Implications for Indian Import-Export Professionals
The continued stalemate has direct, tangible consequences for businesses on the ground. It's essential to move past the “what if” scenarios and strategize based on the current reality. Here are the key implications:
- Continued Tariff Uncertainty and Cost Pressures: The absence of a deal means the existing tariff structure remains in place. Indian exporters of steel and aluminum still face US tariffs, while importers of specific American goods (like apples, walnuts, and high-end motorcycles) continue to bear the cost of India's retaliatory tariffs. This lack of predictability complicates pricing strategies, squeezes margins, and makes long-term planning difficult.
- GSP Benefits Remain a Distant Hope: For exporters in sectors like engineering goods, auto components, textiles, and leather products, the suspension of GSP is a significant competitive disadvantage. Their products are more expensive in the US market compared to those from competitor nations that still enjoy GSP benefits, such as Thailand or Indonesia. Businesses in these sectors must aggressively focus on cost optimization and value addition to remain competitive.
- The 'China Plus One' Opportunity Faces Headwinds: India is actively positioning itself as a viable alternative to China in global supply chains. A robust trade relationship with the US is central to this strategy. The inability to finalize even a limited trade deal sends a hesitant signal to multinational corporations considering shifting their manufacturing base to India. It raises questions about policy stability and the ease of doing business, potentially slowing down foreign direct investment in key manufacturing sectors.
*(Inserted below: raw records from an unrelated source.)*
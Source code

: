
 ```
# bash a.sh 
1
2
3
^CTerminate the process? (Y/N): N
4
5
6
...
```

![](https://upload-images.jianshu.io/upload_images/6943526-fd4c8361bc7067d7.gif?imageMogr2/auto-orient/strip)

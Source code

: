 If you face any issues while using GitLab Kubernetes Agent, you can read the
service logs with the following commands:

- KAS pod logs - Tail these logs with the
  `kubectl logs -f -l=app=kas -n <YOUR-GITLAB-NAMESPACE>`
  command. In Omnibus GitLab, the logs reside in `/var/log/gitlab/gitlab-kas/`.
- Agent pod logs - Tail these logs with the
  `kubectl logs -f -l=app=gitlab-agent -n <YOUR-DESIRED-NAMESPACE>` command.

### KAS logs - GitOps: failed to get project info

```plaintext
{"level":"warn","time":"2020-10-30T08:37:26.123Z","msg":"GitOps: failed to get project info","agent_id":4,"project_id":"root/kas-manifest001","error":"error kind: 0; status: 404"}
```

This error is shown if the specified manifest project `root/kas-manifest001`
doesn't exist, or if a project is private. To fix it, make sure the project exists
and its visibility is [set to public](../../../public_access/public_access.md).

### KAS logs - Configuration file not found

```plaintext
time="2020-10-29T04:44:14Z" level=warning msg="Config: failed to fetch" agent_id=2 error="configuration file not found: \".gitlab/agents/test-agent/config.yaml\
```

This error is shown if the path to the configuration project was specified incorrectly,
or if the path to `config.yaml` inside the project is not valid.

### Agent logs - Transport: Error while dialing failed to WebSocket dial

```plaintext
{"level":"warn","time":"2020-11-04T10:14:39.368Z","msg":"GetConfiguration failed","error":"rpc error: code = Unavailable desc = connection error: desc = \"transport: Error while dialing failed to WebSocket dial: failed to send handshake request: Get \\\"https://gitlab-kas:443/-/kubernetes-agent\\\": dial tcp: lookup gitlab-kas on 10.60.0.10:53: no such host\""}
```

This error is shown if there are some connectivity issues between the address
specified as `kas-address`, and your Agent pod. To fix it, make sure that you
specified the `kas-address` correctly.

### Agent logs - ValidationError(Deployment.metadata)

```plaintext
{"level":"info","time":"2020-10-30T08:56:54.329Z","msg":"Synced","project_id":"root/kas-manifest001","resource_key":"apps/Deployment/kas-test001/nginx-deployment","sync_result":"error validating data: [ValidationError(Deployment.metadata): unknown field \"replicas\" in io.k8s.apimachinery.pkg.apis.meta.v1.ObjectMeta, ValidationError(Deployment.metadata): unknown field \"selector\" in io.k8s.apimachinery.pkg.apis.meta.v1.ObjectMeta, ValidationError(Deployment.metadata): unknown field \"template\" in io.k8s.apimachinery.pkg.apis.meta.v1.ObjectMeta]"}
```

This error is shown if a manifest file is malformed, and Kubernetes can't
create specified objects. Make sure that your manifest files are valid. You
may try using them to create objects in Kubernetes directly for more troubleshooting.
- Increased Importance of Other Trade Pacts: With the US-India track moving slowly, the FTAs India has signed with the UAE and Australia, and the ongoing negotiations with the UK and the EU, take on heightened strategic importance. Smart businesses will proactively explore these markets to diversify their risk. Leverage the benefits of these existing and upcoming agreements to build resilience and reduce over-reliance on the US market.
- Sector-Specific Regulatory Hurdles Persist: The underlying issues that stalled the deal continue to affect specific industries. Importers of US medical devices must navigate India's price control regime. Food importers must contend with complex sanitary and phytosanitary (SPS) standards. These are not just negotiating points; they are operational realities that require careful compliance and advocacy through industry bodies.
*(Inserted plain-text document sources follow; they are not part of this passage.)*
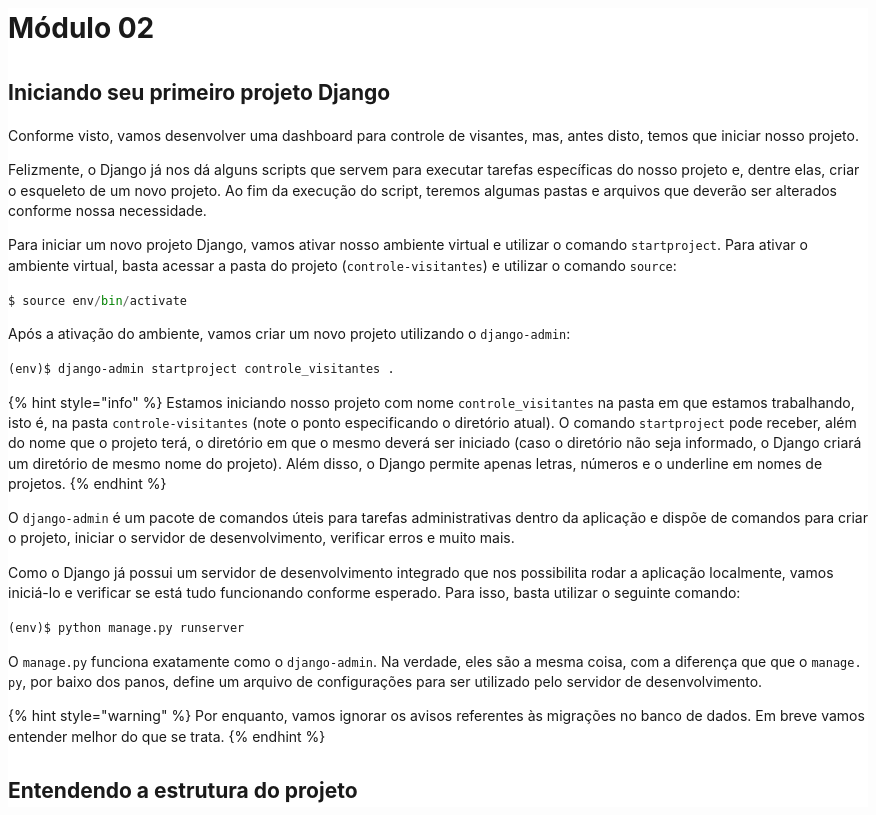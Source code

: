 # Módulo 02

## Iniciando seu primeiro projeto Django

Conforme visto, vamos desenvolver uma dashboard para controle de visantes, mas, antes disto, temos que iniciar nosso projeto.  
  
Felizmente, o Django já nos dá alguns scripts que servem para executar tarefas específicas do nosso projeto e, dentre elas, criar o esqueleto de um novo projeto. Ao fim da execução do script, teremos algumas pastas e arquivos que deverão ser alterados conforme nossa necessidade.  
  
Para iniciar um novo projeto Django, vamos ativar nosso ambiente virtual e utilizar o comando `startproject`. Para ativar o ambiente virtual, basta acessar a pasta do projeto \(`controle-visitantes`\) e utilizar o comando `source`:

```python
$ source env/bin/activate
```

Após a ativação do ambiente, vamos criar um novo projeto utilizando o `django-admin`:

```text
(env)$ django-admin startproject controle_visitantes .
```

{% hint style="info" %}
Estamos iniciando nosso projeto com nome `controle_visitantes` na pasta em que estamos trabalhando, isto é, na pasta `controle-visitantes` \(note o ponto especificando o diretório atual\). O comando `startproject` pode receber, além do nome que o projeto terá, o diretório em que o mesmo deverá ser iniciado \(caso o diretório não seja informado, o Django criará um diretório de mesmo nome do projeto\). Além disso, o Django permite apenas letras, números e o underline em nomes de projetos.
{% endhint %}

O `django-admin` é um pacote de comandos úteis para tarefas administrativas dentro da aplicação e dispõe de comandos para criar o projeto, iniciar o servidor de desenvolvimento, verificar erros e muito mais.  
  
Como o Django já possui um servidor de desenvolvimento integrado que nos possibilita rodar a aplicação localmente, vamos iniciá-lo e verificar se está tudo funcionando conforme esperado. Para isso, basta utilizar o seguinte comando:

```text
(env)$ python manage.py runserver
```

O `manage.py` funciona exatamente como o `django-admin`. Na verdade, eles são a mesma coisa, com a diferença que que o `manage.py`, por baixo dos panos, define um arquivo de configurações para ser utilizado pelo servidor de desenvolvimento.

{% hint style="warning" %}
Por enquanto, vamos ignorar os avisos referentes às migrações no banco de dados. Em breve vamos entender melhor do que se trata.
{% endhint %}

## Entendendo a estrutura do projeto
Conclusion: Focus on Fundamentals, Not Folklore
The narrative of a “missed call” derailing a major trade deal is an oversimplification that does a disservice to the complexities of international commerce. The reality is that the US-India trade relationship is mature enough to be defined by deep-seated economic interests, not diplomatic pleasantries. The stalemate is a result of genuine divergence on critical issues of market access, tariffs, and regulatory frameworks.
For the Indian import-export community, the path forward is clear. The focus must be on agility, diversification, and operational excellence. While we must continue to advocate for a comprehensive trade agreement that benefits both nations, we cannot put our business strategies on hold waiting for it. The immediate future requires navigating the current tariff environment, maximizing opportunities in alternative markets through other FTAs, and building resilient supply chains that can withstand geopolitical and economic uncertainty. The real deal will be struck not through a single phone call, but through painstaking, technical negotiations that address the fundamental economic concerns of both sides.